After the mainframe computers bowed out, desktops have cemented their place. Laptops have cropped up to carved out their own identity but they have not been able to relegate the desktops entirely to the sidelines. In offices and homes, desktops continue to be used even today. Industry experts are now feeling that desktops will become obsolete by the time we are ready to welcome 2014 because of the coming of computer tablets. How serious is the threat posed by tablets to desktops in 2013? Let us go through some points.
Tablets are mobile devices, portable, handy and easy to use. You can now carry all your music and movies with you in your tablet. We are no more in the times when you had to carry CDs and CD players to listen to music or watch movies. Tablets have screens large enough with HD resolution picture support. With quality headphones, tablets can easily double up as your mp3 player. Moreover, tablets allow you to surf the internet, download files and also play games. You can type with the help of the keyboard that comes with tablets. In other words, your tablet is your entire computer going around in your sling bag!
Why then would you need the desktop? Before you jump to any conclusion and get rid of your trusted desktop, think laterally. What if you lose the tablet? You are going to lose all your data and files. It will be really unfortunate if you don’t have a backup of your files. Desktops have the ability to serve as your data bank. Because your desktop remains at home, there is no chance that it will get lost! You can store all the files you have, along with your music and movies in the desktop and transfer whatever you need to your tablet. Tablets come with limited memory space so you have to be selective at one point. To explain with an analogy, your tablet is a bucket while your desktop is the reservoir tank. Dip your tablet whenever you need files from the desktop.
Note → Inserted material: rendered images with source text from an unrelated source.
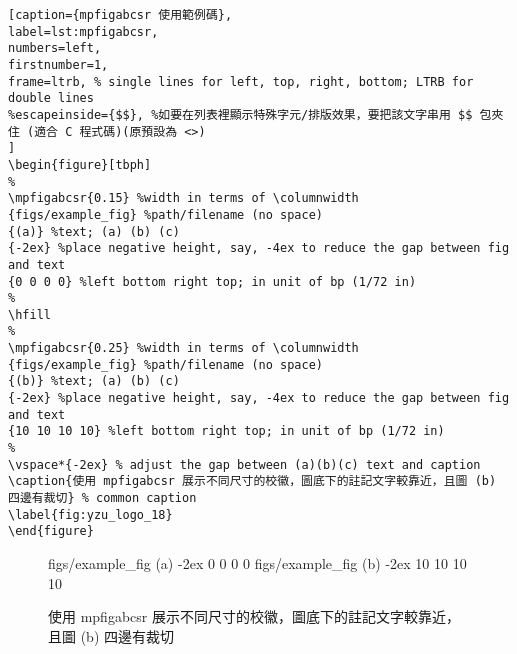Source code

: \begin{enumerate}
{\centering\begin{lstlisting}[caption={mpfigabcsr 使用範例碼},
label=lst:mpfigabcsr,
numbers=left,
firstnumber=1,
frame=ltrb, % single lines for left, top, right, bottom; LTRB for double lines 
%escapeinside={$$}, %如要在列表裡顯示特殊字元/排版效果，要把該文字串用 $$ 包夾住 (適合 C 程式碼)(原預設為 <>)
]
\begin{figure}[tbph]
%
\mpfigabcsr{0.15} %width in terms of \columnwidth
{figs/example_fig} %path/filename (no space)
{(a)} %text; (a) (b) (c)
{-2ex} %place negative height, say, -4ex to reduce the gap between fig and text
{0 0 0 0} %left bottom right top; in unit of bp (1/72 in)
%
\hfill
%
\mpfigabcsr{0.25} %width in terms of \columnwidth
{figs/example_fig} %path/filename (no space)
{(b)} %text; (a) (b) (c)
{-2ex} %place negative height, say, -4ex to reduce the gap between fig and text
{10 10 10 10} %left bottom right top; in unit of bp (1/72 in)
%
\vspace*{-2ex} % adjust the gap between (a)(b)(c) text and caption
\caption{使用 mpfigabcsr 展示不同尺寸的校徽，圖底下的註記文字較靠近，且圖 (b) 四邊有裁切} % common caption
\label{fig:yzu_logo_18}
\end{figure}
\end{lstlisting}\par}

%
\begin{figure}[tbph]
%
{figs/example_fig} %
{(a)} %
{-2ex} %
{0 0 0 0} %
%
\hfill
%
{figs/example_fig} %
{(b)} %
{-2ex} %
{10 10 10 10} %
%
\vspace*{-2ex} %
\caption{使用 mpfigabcsr 展示不同尺寸的校徽，圖底下的註記文字較靠近，且圖 (b) 四邊有裁切} %
\label{fig:yzu_logo_18}
\end{figure}


\end{enumerate}
\clearpage
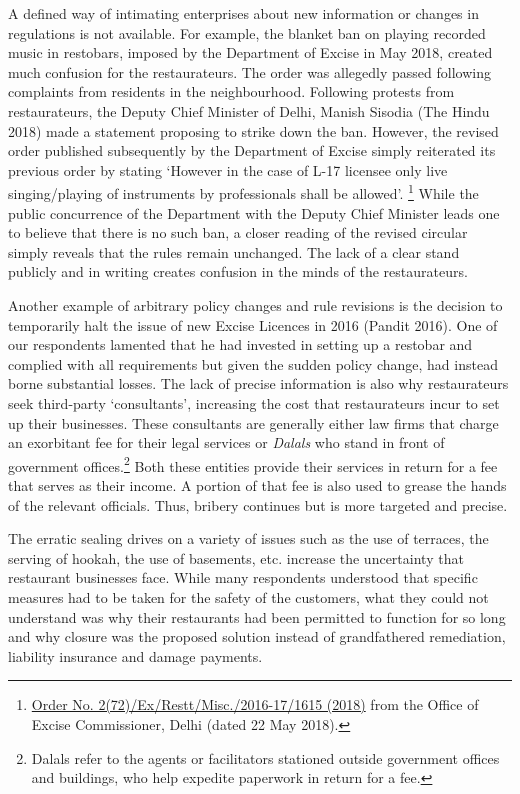 \documentclass[a4paper, 12pt]{article}
\begin{document}
		A defined way of intimating enterprises about new information or changes in regulations is not available. For example, the blanket ban on playing recorded music in restobars, imposed by the Department of Excise in May 2018, created much confusion 
for the restaurateurs. The order was allegedly passed following complaints from residents in the neighbourhood. Following protests from restaurateurs, the Deputy Chief Minister of Delhi, Manish Sisodia (The Hindu 2018) made a statement proposing to strike down 
the ban. However, the revised order published subsequently by the Department of Excise simply reiterated its previous order by stating ‘However in the case of L-17 licensee only live singing/playing of instruments by professionals shall be allowed’.
\footnote{\href{https://bit.ly/2QxMK56}{Order No. 2(72)/Ex/Restt/Misc./2016-17/1615 (2018)} from the Office of Excise Commissioner, Delhi (dated 22 May 2018).}  While the public concurrence of the Department with the Deputy Chief Minister leads one to believe 
that there is no such ban, a closer reading of the revised circular simply reveals that the rules remain unchanged. The lack of a clear stand publicly and in writing creates confusion in the minds of the restaurateurs.
		
		Another example of arbitrary policy changes and rule revisions is the decision to temporarily halt the issue of new Excise Licences in 2016 (Pandit 2016). One of our respondents lamented that he had invested in setting up a restobar and complied with 
all requirements but given the sudden policy change, had instead borne substantial losses. The lack of precise information is also why restaurateurs seek third-party ‘consultants’, increasing the cost that restaurateurs incur to set up their businesses. These 
consultants are generally either law firms that charge an exorbitant fee for their legal services or \textit{Dalals} who stand in front of government offices.\footnote{Dalals refer to the agents or facilitators stationed outside government offices and buildings, who help 
expedite paperwork in return for a fee.} Both these entities provide their services in return for a fee that serves as their income. A portion of that fee is also used to grease the hands of the relevant officials. Thus, bribery continues but is more targeted and precise.
		
		The erratic sealing drives on a variety of issues such as the use of terraces, the serving of hookah, the use of basements, etc. increase the uncertainty that restaurant businesses face. While many respondents understood that specific measures had to 
be taken for the safety of the customers, what they could not understand was why their restaurants had been permitted to function for so long and why closure was the proposed solution instead of grandfathered remediation, liability insurance and damage 
payments.
\end{document}
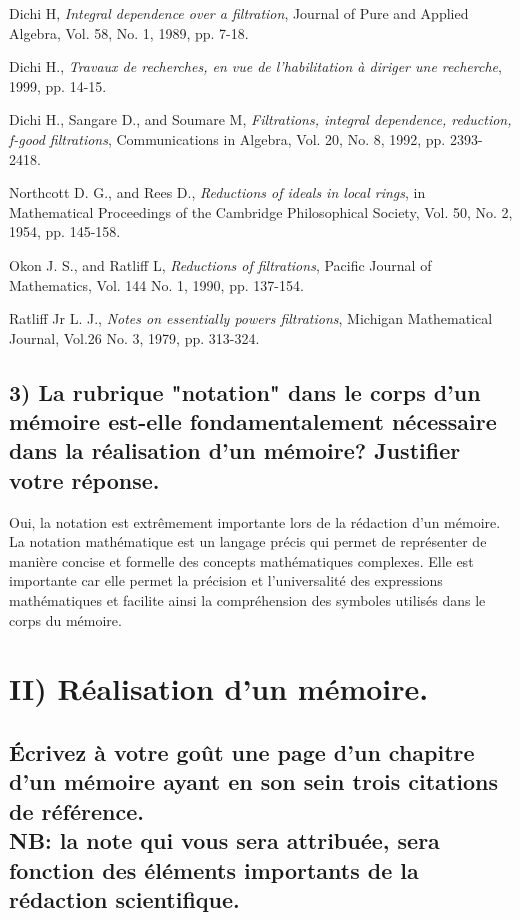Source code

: \documentclass[12pt, a4paper, oneside]{book}
\begin{document}
	\begin{thebibliography}{99}
		
		 Dichi H,\textit{ Integral dependence over a filtration}, Journal of Pure and Applied Algebra, Vol. 58, No. 1, 1989, pp. 7-18. 
		
		 Dichi H., \textit{Travaux de recherches, en vue de l'habilitation à diriger une recherche}, 1999, pp. 14-15.	
		
		 Dichi H., Sangare D., and Soumare M,\textit{ Filtrations, integral dependence, reduction, f-good filtrations}, Communications in Algebra, Vol. 20, No. 8, 1992, pp. 2393-2418.
		
		 Northcott D. G., and Rees D.,\textit{ Reductions of ideals in local rings}, in Mathematical Proceedings of the Cambridge Philosophical Society, Vol. 50, No. 2, 1954, pp. 145-158.
		
		 Okon J. S., and Ratliff L,\textit{ Reductions of filtrations}, Pacific Journal of Mathematics, Vol. 144 No. 1, 1990, pp. 137-154.
		
		 Ratliff Jr L. J.,\textit{ Notes on essentially powers filtrations}, Michigan Mathematical Journal, Vol.26 No. 3, 1979, pp. 313-324.
		
	\end{thebibliography}
	
	
	\subsection*{3) La rubrique "notation" dans le corps d'un mémoire est-elle fondamentalement nécessaire dans la réalisation d'un mémoire? Justifier votre réponse.}
	
	Oui, la notation est extrêmement importante lors de la rédaction d'un mémoire. La notation mathématique est un langage précis qui permet de représenter de manière concise et formelle des concepts mathématiques complexes. Elle est importante car elle permet la précision et l'universalité des expressions mathématiques et facilite ainsi la compréhension des symboles utilisés dans le corps du mémoire.
	
	\section*{II) Réalisation d'un mémoire.}
	
	\subsection*{Écrivez à votre goût une page d'un chapitre d'un mémoire ayant en son sein trois citations de référence.\\ NB: la note qui vous sera attribuée, sera fonction des éléments importants de la rédaction scientifique.}
	
\end{document}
There are other reasons why desktops will not lost out to tablets, just like it did not yield to laptops. For heavy-duty computer users like programmers or designers, tablets are not suitable. They need large screens and expansive typing space. Desktops can provide that. Computer geeks who love to experiment cannot do so on tablets. If you have a PowerPoint presentation at office, you are more likely to use your desktop to prepare the slides and then transfer the file to the tablet! For extensive research work on the internet as well, tablets cannot come in handy. Desktops will do the trick. It is only when you want to check out some websites at random or as a hobby, tablets will be enough.
Add to these reasons the fact that many old-timers like myself still prefer to use desktops for writing and surfing. It’s a choice for many. So, no matter how popular tablets get in the days to come, they cannot obliterate desktops from the face of this planet.
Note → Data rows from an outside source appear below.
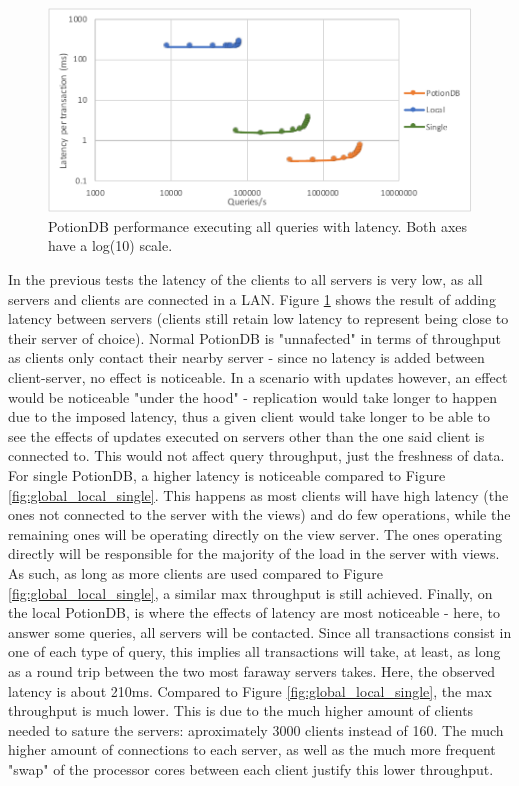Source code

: \documentclass{vldb}
\begin{document}
\begin{figure}
	\centering
	\includegraphics[width=.95\linewidth]{clientScale_tc_cut}
	\caption{PotionDB performance executing all queries with latency. Both axes have a log(10) scale.}
	\label{fig:global_local_single_tc}
\end{figure}

In the previous tests the latency of the clients to all servers is very low, as all servers and clients are connected in a LAN.
Figure \ref{fig:global_local_single_tc} shows the result of adding latency between servers (clients still retain low latency to represent being close to their server of choice).
Normal PotionDB is "unnafected" in terms of throughput as clients only contact their nearby server - since no latency is added between client-server, no effect is noticeable.
In a scenario with updates however, an effect would be noticeable "under the hood" - replication would take longer to happen due to the imposed latency, thus a given client would take longer to be able to see the effects of updates executed on servers other than the one said client is connected to.
This would not affect query throughput, just the freshness of data.
For single PotionDB, a higher latency is noticeable compared to Figure \ref{fig:global_local_single}.
This happens as most clients will have high latency (the ones not connected to the server with the views) and do few operations, while the remaining ones will be operating directly on the view server.
The ones operating directly will be responsible for the majority of the load in the server with views.
As such, as long as more clients are used compared to Figure \ref{fig:global_local_single}, a similar max throughput is still achieved.
Finally, on the local PotionDB, is where the effects of latency are most noticeable - here, to answer some queries, all servers will be contacted. Since all transactions consist in one of each type of query, this implies all transactions will take, at least, as long as a round trip between the two most faraway servers takes.
Here, the observed latency is about 210ms.
Compared to Figure \ref{fig:global_local_single}, the max throughput is much lower. This is due to the much higher amount of clients needed to sature the servers: aproximately 3000 clients instead of 160.
The much higher amount of connections to each server, as well as the much more frequent "swap" of the processor cores between each client justify this lower throughput.
\end{document}
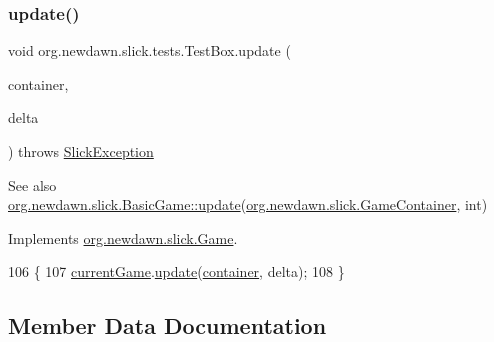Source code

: \subsubsection{\texorpdfstring{update()}{update()}}
{\footnotesize\ttfamily void org.\+newdawn.\+slick.\+tests.\+Test\+Box.\+update (\begin{DoxyParamCaption}\item[{\mbox{\hyperlink{classorg_1_1newdawn_1_1slick_1_1_game_container}{Game\+Container}}}]{container,  }\item[{int}]{delta }\end{DoxyParamCaption}) throws \mbox{\hyperlink{classorg_1_1newdawn_1_1slick_1_1_slick_exception}{Slick\+Exception}}\hspace{0.3cm}{\ttfamily [inline]}}

\begin{DoxySeeAlso}{See also}
\mbox{\hyperlink{classorg_1_1newdawn_1_1slick_1_1_basic_game_acfe6fa05aef83bff1631af91a3e4bd20}{org.\+newdawn.\+slick.\+Basic\+Game\+::update}}(\mbox{\hyperlink{classorg_1_1newdawn_1_1slick_1_1_game_container}{org.\+newdawn.\+slick.\+Game\+Container}}, int) 
\end{DoxySeeAlso}


Implements \mbox{\hyperlink{interfaceorg_1_1newdawn_1_1slick_1_1_game_ab07b2e9463ee4631620dde0de25bdee8}{org.\+newdawn.\+slick.\+Game}}.


\begin{DoxyCode}
106                                                                                  \{
107         \mbox{\hyperlink{classorg_1_1newdawn_1_1slick_1_1tests_1_1_test_box_a5e0fdb2f97173d828af597044c525078}{currentGame}}.\mbox{\hyperlink{classorg_1_1newdawn_1_1slick_1_1_basic_game_acfe6fa05aef83bff1631af91a3e4bd20}{update}}(\mbox{\hyperlink{classorg_1_1newdawn_1_1slick_1_1tests_1_1_test_box_a686d64440b8b2323907a6c4641669c60}{container}}, delta);
108     \}
\end{DoxyCode}


\subsection{Member Data Documentation}
\mbox{\label{classorg_1_1newdawn_1_1slick_1_1tests_1_1_test_box_a686d64440b8b2323907a6c4641669c60}}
Tablets are great for casual gaming, surfing the web, listening to music, reading emails and checking the weather, but when it comes to real gaming, research, development and content creating (video, image, audio editing) the desktop or at least a very high-end laptop is needed.
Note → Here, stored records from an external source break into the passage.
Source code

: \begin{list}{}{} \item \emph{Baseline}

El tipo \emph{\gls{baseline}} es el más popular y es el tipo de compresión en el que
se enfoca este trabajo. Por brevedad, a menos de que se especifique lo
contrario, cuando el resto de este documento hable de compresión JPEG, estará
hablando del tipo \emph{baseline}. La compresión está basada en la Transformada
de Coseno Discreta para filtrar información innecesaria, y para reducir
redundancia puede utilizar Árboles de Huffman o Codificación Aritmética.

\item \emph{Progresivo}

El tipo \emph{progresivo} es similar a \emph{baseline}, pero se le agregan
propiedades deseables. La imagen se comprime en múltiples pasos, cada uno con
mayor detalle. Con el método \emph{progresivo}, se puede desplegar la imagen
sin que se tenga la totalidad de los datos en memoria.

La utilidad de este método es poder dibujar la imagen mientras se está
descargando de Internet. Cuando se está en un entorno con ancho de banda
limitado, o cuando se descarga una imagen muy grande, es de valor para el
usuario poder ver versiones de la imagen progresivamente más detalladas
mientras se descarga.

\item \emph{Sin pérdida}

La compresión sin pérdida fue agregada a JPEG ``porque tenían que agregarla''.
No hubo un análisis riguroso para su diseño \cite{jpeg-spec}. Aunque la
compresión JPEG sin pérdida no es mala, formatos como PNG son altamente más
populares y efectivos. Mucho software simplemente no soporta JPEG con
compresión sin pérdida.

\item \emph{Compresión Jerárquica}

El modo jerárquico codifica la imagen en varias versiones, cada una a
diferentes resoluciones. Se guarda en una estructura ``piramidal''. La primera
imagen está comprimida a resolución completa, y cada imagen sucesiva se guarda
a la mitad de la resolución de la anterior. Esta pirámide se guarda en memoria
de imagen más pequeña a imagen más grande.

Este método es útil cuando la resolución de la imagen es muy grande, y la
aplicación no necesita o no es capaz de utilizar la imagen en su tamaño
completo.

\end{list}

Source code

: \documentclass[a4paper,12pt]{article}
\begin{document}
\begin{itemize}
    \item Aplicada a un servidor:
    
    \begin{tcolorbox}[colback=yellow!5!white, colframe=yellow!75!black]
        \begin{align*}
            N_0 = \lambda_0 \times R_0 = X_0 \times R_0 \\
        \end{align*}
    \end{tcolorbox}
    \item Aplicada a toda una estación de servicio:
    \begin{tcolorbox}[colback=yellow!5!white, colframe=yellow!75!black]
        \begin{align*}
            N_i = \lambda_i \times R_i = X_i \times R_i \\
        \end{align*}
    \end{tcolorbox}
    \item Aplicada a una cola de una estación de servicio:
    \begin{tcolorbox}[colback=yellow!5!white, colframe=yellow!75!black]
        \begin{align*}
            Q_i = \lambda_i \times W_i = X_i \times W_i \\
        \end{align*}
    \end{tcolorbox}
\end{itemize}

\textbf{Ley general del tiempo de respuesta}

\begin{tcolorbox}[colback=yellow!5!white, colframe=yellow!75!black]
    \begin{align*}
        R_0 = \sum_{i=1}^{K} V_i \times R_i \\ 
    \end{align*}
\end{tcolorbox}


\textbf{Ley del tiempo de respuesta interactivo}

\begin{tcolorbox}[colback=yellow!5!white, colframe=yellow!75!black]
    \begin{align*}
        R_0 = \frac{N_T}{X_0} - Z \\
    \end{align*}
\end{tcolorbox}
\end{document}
A hardcore gamer that likes his games to be in full-specs (resolution and graphics) will not settle for the compromises of gaming on a tablet like a small screen, reduced graphics or uncomfortable controls.
Also, developers and content creators require high-end specifications, a big workspace and access to numerous peripherals that are not currently compatible with tablets.
I agree that tablets are the future, but, in my opinion, more time is needed for the transition to take place.
Hi Daniel,
If you ask me this Ques. personally then i want to tell you YES…YES..!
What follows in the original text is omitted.